Originally from the East of England, the 59-year-old entrepreneur is one of six people who disappeared when a luxury ship sank on the night of Sunday to Monday near Palermo.

Mr Lynch’s wife, Angela Bacares, who was also on board, was rescued.

The businessman, who is worth 500 million pounds (587 million euros) according to the latest “Rich List” of the Sunday Times, owes his rise to Autonomy.

He founded this software publisher in 1996 in Cambridge, a university town where he earned his doctorate, and turned it into a British technology flagship, to the point that it was bought in 2011 by the American group HP for $11 billion.

But in recent years, the entrepreneur has been most talked about for the fraud affair that followed this transaction and cast a shadow over what until then appeared to be a rare “success story” in British tech.

HP had accused Autonomy of having rigged its accounts, accusing Mike Lynch in particular of having artificially inflated the company’s declared revenues, revenue growth and margins.

The American group had then written down almost $9 billion in depreciation.

In 2023, Mr. Lynch was extradited from the United Kingdom to the United States to stand trial. The American justice system considered that he presented a “serious risk of flight”, he was placed under house arrest in San Francisco under the surveillance of a private security service at his expense.

“Scapegoat”
He was acquitted in June in San Francisco in the criminal part of the case.

Although Mr. Lynch had pocketed some $815 million during the sale of Autonomy, he denied all the charges, accusing HP in return of making him a “scapegoat for its own failures”.

“I have several medical problems that would have made my survival difficult” if incarcerated in the United States, he told the British newspaper The Times at the end of June, after returning to the United Kingdom.

A father of two daughters aged 18 and 21, this dog lover – he owns two dachshunds and four sheepdogs – lives in the affluent London district of Chelsea, according to the newspaper. He also owns a farm in Suffolk (in the east of England).

But the fraud case is not closed: in 2022, the British courts ruled in a civil trial that HP had been duped and had paid too much. The judges have yet to rule on the billions of dollars in damages claimed by the American group.

Also sued by HP, the former financial director of Autonomy, Sushovan Hussain, was also found guilty of fraud in 2018 by an American jury, which earned him a five-year prison sentence.

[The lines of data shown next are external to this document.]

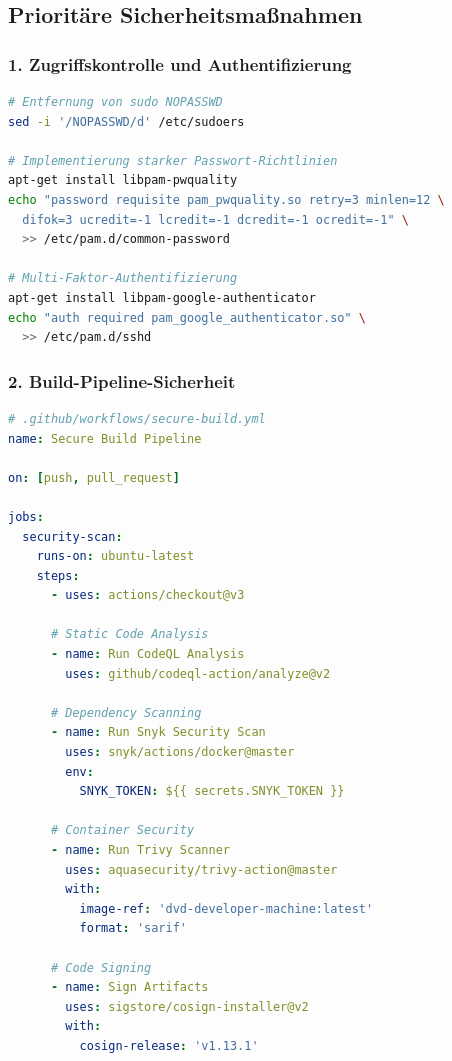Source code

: \documentclass[11pt,a4paper]{article}
\begin{document}
\subsection{Prioritäre Sicherheitsmaßnahmen}

\subsubsection{1. Zugriffskontrolle und Authentifizierung}

\begin{lstlisting}[language=bash, caption=Sichere Benutzer-Konfiguration]
# Entfernung von sudo NOPASSWD
sed -i '/NOPASSWD/d' /etc/sudoers

# Implementierung starker Passwort-Richtlinien
apt-get install libpam-pwquality
echo "password requisite pam_pwquality.so retry=3 minlen=12 \
  difok=3 ucredit=-1 lcredit=-1 dcredit=-1 ocredit=-1" \
  >> /etc/pam.d/common-password

# Multi-Faktor-Authentifizierung
apt-get install libpam-google-authenticator
echo "auth required pam_google_authenticator.so" \
  >> /etc/pam.d/sshd
\end{lstlisting}

\subsubsection{2. Build-Pipeline-Sicherheit}

\begin{lstlisting}[language=yaml, caption=Sichere CI/CD-Pipeline]
# .github/workflows/secure-build.yml
name: Secure Build Pipeline

on: [push, pull_request]

jobs:
  security-scan:
    runs-on: ubuntu-latest
    steps:
      - uses: actions/checkout@v3
      
      # Static Code Analysis
      - name: Run CodeQL Analysis
        uses: github/codeql-action/analyze@v2
        
      # Dependency Scanning
      - name: Run Snyk Security Scan
        uses: snyk/actions/docker@master
        env:
          SNYK_TOKEN: ${{ secrets.SNYK_TOKEN }}
          
      # Container Security
      - name: Run Trivy Scanner
        uses: aquasecurity/trivy-action@master
        with:
          image-ref: 'dvd-developer-machine:latest'
          format: 'sarif'
          
      # Code Signing
      - name: Sign Artifacts
        uses: sigstore/cosign-installer@v2
        with:
          cosign-release: 'v1.13.1'
\end{lstlisting}
\end{document}

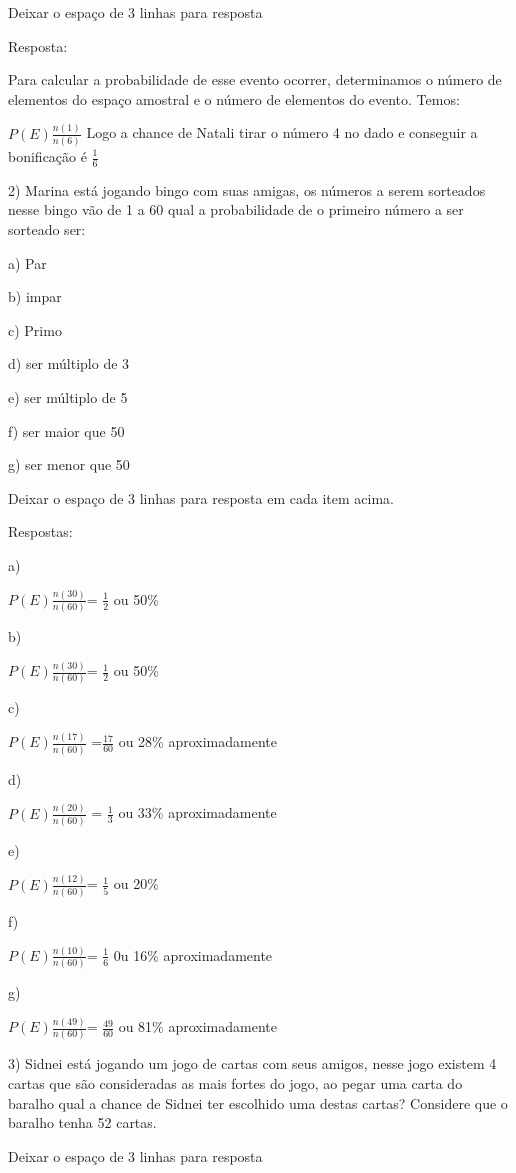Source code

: Deixar o espaço de 3 linhas para resposta

Resposta:

Para calcular a probabilidade de esse evento ocorrer, determinamos o
número de elementos do espaço amostral e o número de elementos do
evento. Temos:

\(P(E)\frac{n(1)}{n(6)}\) Logo a chance de Natali tirar o número 4 no
dado e conseguir a bonificação é \(\frac{1}{6}\)

2) Marina está jogando bingo com suas amigas, os números a serem
sorteados nesse bingo vão de 1 a 60 qual a probabilidade de o primeiro
número a ser sorteado ser:

a) Par

b) impar

c) Primo

d) ser múltiplo de 3

e) ser múltiplo de 5

f) ser maior que 50

g) ser menor que 50

Deixar o espaço de 3 linhas para resposta em cada item acima.

Respostas:

a)

\(P(E)\frac{n(30)}{n(60)}\)= \(\frac{1}{2}\) ou 50\%

b)

\(P(E)\frac{n(30)}{n(60)}\)= \(\frac{1}{2}\) ou 50\%

c)

\(P(E)\frac{n(17)}{n(60)}\) =\(\frac{17}{60}\) ou 28\% aproximadamente

d)

\(P(E)\frac{n(20)}{n(60)}\) = \(\frac{1}{3}\) ou 33\% aproximadamente

e)

\(P(E)\frac{n(12)}{n(60)}\)= \(\frac{1}{5}\) ou 20\%

f)

\(P(E)\frac{n(10)}{n(60)}\)= \(\frac{1}{6}\) 0u 16\% aproximadamente

g)

\(P(E)\frac{n(49)}{n(60)}\)= \(\frac{49}{60}\) ou 81\% aproximadamente

3) Sidnei está jogando um jogo de cartas com seus amigos, nesse jogo
existem 4 cartas que são consideradas as mais fortes do jogo, ao pegar
uma carta do baralho qual a chance de Sidnei ter escolhido uma destas
cartas? Considere que o baralho tenha 52 cartas.

Deixar o espaço de 3 linhas para resposta

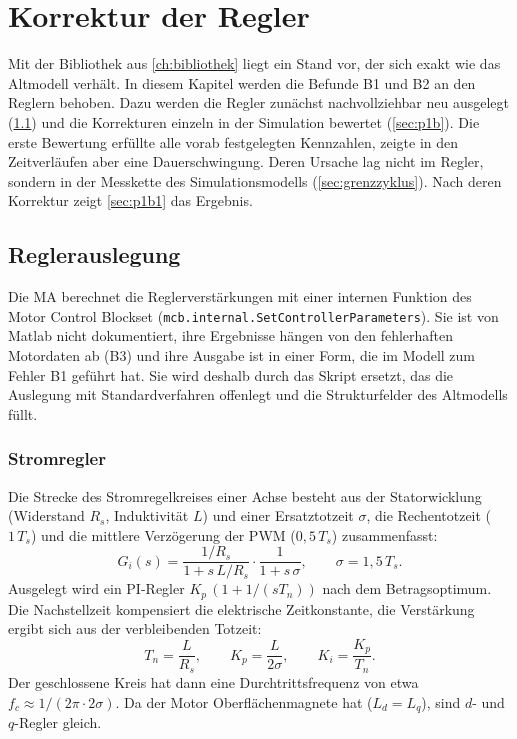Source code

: \chapter{Korrektur der Regler}
\label{ch:regler}

Mit der Bibliothek aus \cref{ch:bibliothek} liegt ein Stand vor, der sich exakt wie das
Altmodell verhält. In diesem Kapitel werden die Befunde B1 und B2 an den Reglern behoben.
Dazu werden die Regler zunächst nachvollziehbar neu ausgelegt
(\cref{sec:auslegung}) und die Korrekturen einzeln in der Simulation bewertet
(\cref{sec:p1b}). Die erste Bewertung erfüllte alle vorab festgelegten Kennzahlen, zeigte in
den Zeitverläufen aber eine Dauerschwingung. Deren Ursache lag nicht im Regler, sondern in der
Messkette des Simulationsmodells (\cref{sec:grenzzyklus}). Nach deren Korrektur zeigt
\cref{sec:p1b1} das Ergebnis.

\section{Reglerauslegung}
\label{sec:auslegung}

Die \ac{MA} berechnet die Reglerverstärkungen mit einer internen Funktion des Motor Control
Blockset (\texttt{mcb.internal.\allowbreak SetControllerParameters}). Sie ist von Matlab nicht dokumentiert, ihre Ergebnisse
hängen von den fehlerhaften Motordaten ab (B3) und ihre Ausgabe ist in einer Form, die im
Modell zum Fehler B1 geführt hat. Sie wird deshalb durch das Skript
 ersetzt, das die Auslegung mit Standardverfahren offenlegt
und die Strukturfelder des Altmodells füllt.

\subsection{Stromregler}

Die Strecke des Stromregelkreises einer Achse besteht aus der Statorwicklung
(Widerstand $R_s$, Induktivität $L$) und einer Ersatztotzeit $\sigma$, die Rechentotzeit
($1\,T_s$) und die mittlere Verzögerung der \ac{PWM} ($0{,}5\,T_s$) zusammenfasst:
\begin{equation}
  G_i(s) = \frac{1/R_s}{1 + s\,L/R_s} \cdot \frac{1}{1 + s\,\sigma},
  \qquad \sigma = 1{,}5\,T_s .
\end{equation}
Ausgelegt wird ein \ac{PI}-Regler $K_p\,(1 + 1/(s T_n))$ nach dem Betragsoptimum. Die
Nachstellzeit kompensiert die elektrische Zeitkonstante, die Verstärkung ergibt sich aus der
verbleibenden Totzeit:
\begin{equation}
  T_n = \frac{L}{R_s}, \qquad K_p = \frac{L}{2\sigma}, \qquad K_i = \frac{K_p}{T_n}.
\end{equation}
Der geschlossene Kreis hat dann eine Durchtrittsfrequenz von etwa
$f_c \approx 1/(2\pi \cdot 2\sigma)$. Da der Motor Oberflächenmagnete hat
($L_d = L_q$), sind $d$- und $q$-Regler gleich.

The shadow of Mr. Lynch’s legal troubles has long weighed on the stock price of another British company: the cybersecurity and artificial intelligence group Darktrace, of which he is an early investor.

But in a reversal of fortune, Darktrace accepted a $5.3 billion buyout offer from U.S. private equity firm Thoma Bravo in April, sending its stock price soaring.

A spokeswoman for Mr. Lynch declined to comment when contacted by AFP on Monday.